(Entries taken from a collection)
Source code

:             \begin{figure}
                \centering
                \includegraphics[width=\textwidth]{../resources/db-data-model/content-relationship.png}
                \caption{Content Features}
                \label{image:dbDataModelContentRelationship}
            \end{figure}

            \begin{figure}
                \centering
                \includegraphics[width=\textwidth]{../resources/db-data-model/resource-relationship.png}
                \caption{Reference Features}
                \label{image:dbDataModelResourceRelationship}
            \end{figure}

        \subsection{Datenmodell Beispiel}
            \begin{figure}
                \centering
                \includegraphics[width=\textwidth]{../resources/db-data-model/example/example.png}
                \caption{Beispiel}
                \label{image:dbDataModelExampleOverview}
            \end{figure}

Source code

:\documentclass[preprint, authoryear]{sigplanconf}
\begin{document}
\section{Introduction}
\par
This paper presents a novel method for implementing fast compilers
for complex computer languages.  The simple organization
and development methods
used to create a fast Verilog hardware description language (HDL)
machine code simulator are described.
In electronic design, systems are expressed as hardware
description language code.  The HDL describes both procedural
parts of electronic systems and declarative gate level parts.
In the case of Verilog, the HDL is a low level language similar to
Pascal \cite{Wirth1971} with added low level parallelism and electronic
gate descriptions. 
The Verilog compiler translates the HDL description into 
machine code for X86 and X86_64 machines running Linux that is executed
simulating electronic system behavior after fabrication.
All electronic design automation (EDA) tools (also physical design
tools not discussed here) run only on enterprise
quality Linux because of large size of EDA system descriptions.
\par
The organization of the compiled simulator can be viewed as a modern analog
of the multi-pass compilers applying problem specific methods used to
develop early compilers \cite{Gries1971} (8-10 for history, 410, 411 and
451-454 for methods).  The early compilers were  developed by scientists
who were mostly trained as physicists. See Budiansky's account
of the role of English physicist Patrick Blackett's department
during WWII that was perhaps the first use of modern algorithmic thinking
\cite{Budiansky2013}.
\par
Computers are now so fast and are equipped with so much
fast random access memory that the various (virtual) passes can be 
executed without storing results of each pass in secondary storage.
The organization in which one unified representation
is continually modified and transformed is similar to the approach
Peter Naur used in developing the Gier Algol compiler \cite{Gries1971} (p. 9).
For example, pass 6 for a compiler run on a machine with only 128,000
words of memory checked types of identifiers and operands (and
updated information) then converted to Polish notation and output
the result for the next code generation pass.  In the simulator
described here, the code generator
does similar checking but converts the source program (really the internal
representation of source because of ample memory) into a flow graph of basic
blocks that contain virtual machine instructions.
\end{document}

- **TASK PROMPT**
Show all lines above containing "modern".

- **SOLVED PROBLEM**
The organization of the compiled simulator can be viewed as a modern analog
during WWII that was perhaps the first use of modern algorithmic thinking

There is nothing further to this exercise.